TASK GOAL
The listing below holds a line with "#### [中共人大法工委文" and a line with "#### [大陆疫情致使多国". Reproduce those two lines exactly, plus everything between them.
Top of AVAILABLE DATA
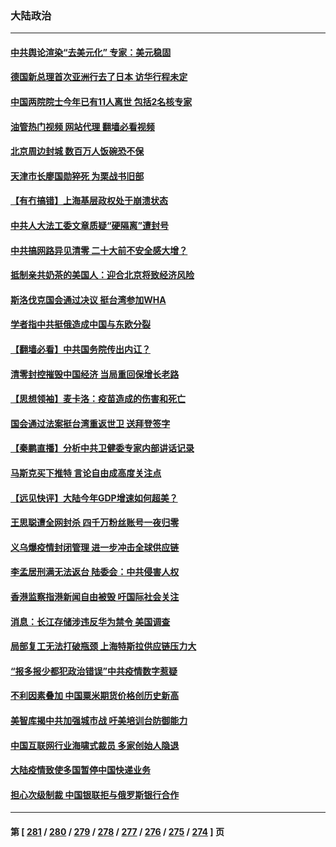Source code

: ### 大陆政治
---
#### [中共舆论渲染“去美元化” 专家：美元稳固](../../pages/ncid277/n13722637.md?04290045) 
#### [德国新总理首次亚洲行去了日本 访华行程未定](../../pages/ncid277/n13722597.md?04290045) 
#### [中国两院院士今年已有11人离世 包括2名核专家](../../pages/ncid277/n13722635.md?04290045) 
#### [油管热门视频 网站代理 翻墙必看视频](http://209.222.30.114:81/youtube.html?04290045)
#### [北京周边封城 数百万人饭碗恐不保](../../pages/ncid277/n13722560.md?04290045) 
#### [天津市长廖国勋猝死 为栗战书旧部](../../pages/ncid277/n13722550.md?04290045) 
#### [【有冇搞错】上海基层政权处于崩溃状态](../../pages/ncid277/n13722253.md?04290045) 
#### [中共人大法工委文章质疑“硬隔离”遭封号](../../pages/ncid277/n13722450.md?04290045) 
#### [中共搞网路异见清零 二十大前不安全感大增？](../../pages/ncid277/n13722384.md?04290045) 
#### [抵制亲共奶茶的美国人：迎合北京将致经济风险](../../pages/ncid277/n13722361.md?04290045) 
#### [斯洛伐克国会通过决议 挺台湾参加WHA](../../pages/ncid277/n13722284.md?04290045) 
#### [学者指中共挺俄造成中国与东欧分裂](../../pages/ncid277/n13722249.md?04290045) 
#### [【翻墙必看】中共国务院传出内讧？](../../pages/ncid277/n13722135.md?04290045) 
#### [清零封控摧毁中国经济 当局重回保增长老路](../../pages/ncid277/n13721951.md?04290045) 
#### [【思想领袖】麦卡洛：疫苗造成的伤害和死亡](../../pages/ncid277/n13717071.md?04290045) 
#### [国会通过法案挺台湾重返世卫 送拜登签字](../../pages/ncid277/n13722043.md?04290045) 
#### [【秦鹏直播】分析中共卫健委专家内部讲话记录](../../pages/ncid277/n13722036.md?04290045) 
#### [马斯克买下推特 言论自由成高度关注点](../../pages/ncid277/n13722017.md?04290045) 
#### [【远见快评】大陆今年GDP增速如何超美？](../../pages/ncid277/n13721895.md?04290045) 
#### [王思聪遭全网封杀 四千万粉丝账号一夜归零](../../pages/ncid277/n13721941.md?04290045) 
#### [义乌爆疫情封闭管理 进一步冲击全球供应链](../../pages/ncid277/n13721924.md?04290045) 
#### [李孟居刑满无法返台 陆委会：中共侵害人权](../../pages/ncid277/n13721873.md?04290045) 
#### [香港监察指港新闻自由被毁 吁国际社会关注](../../pages/ncid277/n13721934.md?04290045) 
#### [消息：长江存储涉违反华为禁令 美国调查](../../pages/ncid277/n13721928.md?04290045) 
#### [局部复工无法打破瓶颈 上海特斯拉供应链压力大](../../pages/ncid277/n13721889.md?04290045) 
#### [“报多报少都犯政治错误”中共疫情数字惹疑](../../pages/ncid277/n13721920.md?04290045) 
#### [不利因素叠加 中国粟米期货价格创历史新高](../../pages/ncid277/n13721886.md?04290045) 
#### [美智库揭中共加强城市战 吁美培训台防御能力](../../pages/ncid277/n13721727.md?04290045) 
#### [中国互联网行业海啸式裁员 多家创始人隐退](../../pages/ncid277/n13721870.md?04290045) 
#### [大陆疫情致使多国暂停中国快递业务](../../pages/ncid277/n13721857.md?04290045) 
#### [担心次级制裁 中国银联拒与俄罗斯银行合作](../../pages/ncid277/n13721834.md?04290045) 

---
#### 第 [ [281](./281.md?04290045) / [280](./280.md?04290045) / [279](./279.md?04290045) / [278](./278.md?04290045) / [277](./277.md?04290045) / [276](./276.md?04290045) / [275](./275.md?04290045) / [274](./274.md?04290045) ] 页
Bottom of AVAILABLE DATA
EXPECTED OUTPUT
#### [中共人大法工委文章质疑“硬隔离”遭封号](../../pages/ncid277/n13722450.md?04290045) 
#### [中共搞网路异见清零 二十大前不安全感大增？](../../pages/ncid277/n13722384.md?04290045) 
#### [抵制亲共奶茶的美国人：迎合北京将致经济风险](../../pages/ncid277/n13722361.md?04290045) 
#### [斯洛伐克国会通过决议 挺台湾参加WHA](../../pages/ncid277/n13722284.md?04290045) 
#### [学者指中共挺俄造成中国与东欧分裂](../../pages/ncid277/n13722249.md?04290045) 
#### [【翻墙必看】中共国务院传出内讧？](../../pages/ncid277/n13722135.md?04290045) 
#### [清零封控摧毁中国经济 当局重回保增长老路](../../pages/ncid277/n13721951.md?04290045) 
#### [【思想领袖】麦卡洛：疫苗造成的伤害和死亡](../../pages/ncid277/n13717071.md?04290045) 
#### [国会通过法案挺台湾重返世卫 送拜登签字](../../pages/ncid277/n13722043.md?04290045) 
#### [【秦鹏直播】分析中共卫健委专家内部讲话记录](../../pages/ncid277/n13722036.md?04290045) 
#### [马斯克买下推特 言论自由成高度关注点](../../pages/ncid277/n13722017.md?04290045) 
#### [【远见快评】大陆今年GDP增速如何超美？](../../pages/ncid277/n13721895.md?04290045) 
#### [王思聪遭全网封杀 四千万粉丝账号一夜归零](../../pages/ncid277/n13721941.md?04290045) 
#### [义乌爆疫情封闭管理 进一步冲击全球供应链](../../pages/ncid277/n13721924.md?04290045) 
#### [李孟居刑满无法返台 陆委会：中共侵害人权](../../pages/ncid277/n13721873.md?04290045) 
#### [香港监察指港新闻自由被毁 吁国际社会关注](../../pages/ncid277/n13721934.md?04290045) 
#### [消息：长江存储涉违反华为禁令 美国调查](../../pages/ncid277/n13721928.md?04290045) 
#### [局部复工无法打破瓶颈 上海特斯拉供应链压力大](../../pages/ncid277/n13721889.md?04290045) 
#### [“报多报少都犯政治错误”中共疫情数字惹疑](../../pages/ncid277/n13721920.md?04290045) 
#### [不利因素叠加 中国粟米期货价格创历史新高](../../pages/ncid277/n13721886.md?04290045) 
#### [美智库揭中共加强城市战 吁美培训台防御能力](../../pages/ncid277/n13721727.md?04290045) 
#### [中国互联网行业海啸式裁员 多家创始人隐退](../../pages/ncid277/n13721870.md?04290045) 
#### [大陆疫情致使多国暂停中国快递业务](../../pages/ncid277/n13721857.md?04290045) 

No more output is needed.